Escrow for KAS deals without a money-holding middleman. The money sits in an on-chain Kaspa covenant — even our arbiter can only resolve a dispute toward the buyer, the seller, or the visible service fee. Any other payout simply isn't expressible in the covenant, so the network rejects it.

Keys never leave your browser · on-chain Kasia chat as evidence ·
250 KAS in escrow covenant Buyer refund / split Seller release / split arbiter · us · anyone else the network rejects such a transaction
Don't have KAS? Swap it on the spot. Fund the deal straight from BTC, ETH, SOL, USDT or USDC — across all their major networks — right at the funding step.
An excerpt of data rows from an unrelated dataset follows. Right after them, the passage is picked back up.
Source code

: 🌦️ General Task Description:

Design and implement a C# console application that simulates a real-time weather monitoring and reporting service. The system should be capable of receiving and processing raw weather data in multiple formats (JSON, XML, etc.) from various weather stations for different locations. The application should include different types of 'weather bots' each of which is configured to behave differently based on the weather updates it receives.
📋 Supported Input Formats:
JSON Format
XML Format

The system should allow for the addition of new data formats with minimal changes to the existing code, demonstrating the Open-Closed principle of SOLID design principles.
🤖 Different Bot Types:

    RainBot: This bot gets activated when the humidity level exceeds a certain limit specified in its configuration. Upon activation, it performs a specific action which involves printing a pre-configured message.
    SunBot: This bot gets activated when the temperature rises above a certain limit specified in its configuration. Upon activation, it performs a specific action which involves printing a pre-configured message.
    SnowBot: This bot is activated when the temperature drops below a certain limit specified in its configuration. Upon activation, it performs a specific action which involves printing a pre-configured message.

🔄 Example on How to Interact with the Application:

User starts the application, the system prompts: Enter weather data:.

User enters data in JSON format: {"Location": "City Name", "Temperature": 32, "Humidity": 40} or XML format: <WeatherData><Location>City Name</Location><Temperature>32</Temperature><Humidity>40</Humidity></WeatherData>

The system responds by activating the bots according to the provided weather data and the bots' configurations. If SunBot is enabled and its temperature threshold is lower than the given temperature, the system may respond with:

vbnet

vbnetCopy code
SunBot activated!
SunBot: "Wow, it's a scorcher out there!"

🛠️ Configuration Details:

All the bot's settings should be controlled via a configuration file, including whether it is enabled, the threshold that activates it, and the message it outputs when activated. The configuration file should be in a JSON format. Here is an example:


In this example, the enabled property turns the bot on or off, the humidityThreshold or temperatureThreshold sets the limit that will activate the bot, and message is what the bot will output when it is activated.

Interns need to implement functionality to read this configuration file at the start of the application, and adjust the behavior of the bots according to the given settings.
No separate exchange, no extra tab.
Swaps are handled by SimpleSwap, an independent third-party exchange — not part of Kaspa Escrow. Your funds are in SimpleSwap's custody only for the duration of the swap; our non-custodial guarantee begins once KAS lands on the deal's funding address. Rates and available currencies are set by SimpleSwap and may change. Not financial advice.
Mechanics

A deal in three steps

1 · Terms & invite

One side creates the deal: role, type (goods / OTC / service), amount, conditions. The other opens the invite link, sees exactly the same terms and joins. Each side's key is generated in their own browser — the recovery sheet is the only copy.

2 · Buyer locks the funds

The buyer sends KAS to their own funding address and presses "Lock into escrow" — the browser assembles the on-chain contract. The browser also re-computes the escrow address itself and refuses to fund if the server's parameters differ. From that moment nobody holds the money: the covenant does.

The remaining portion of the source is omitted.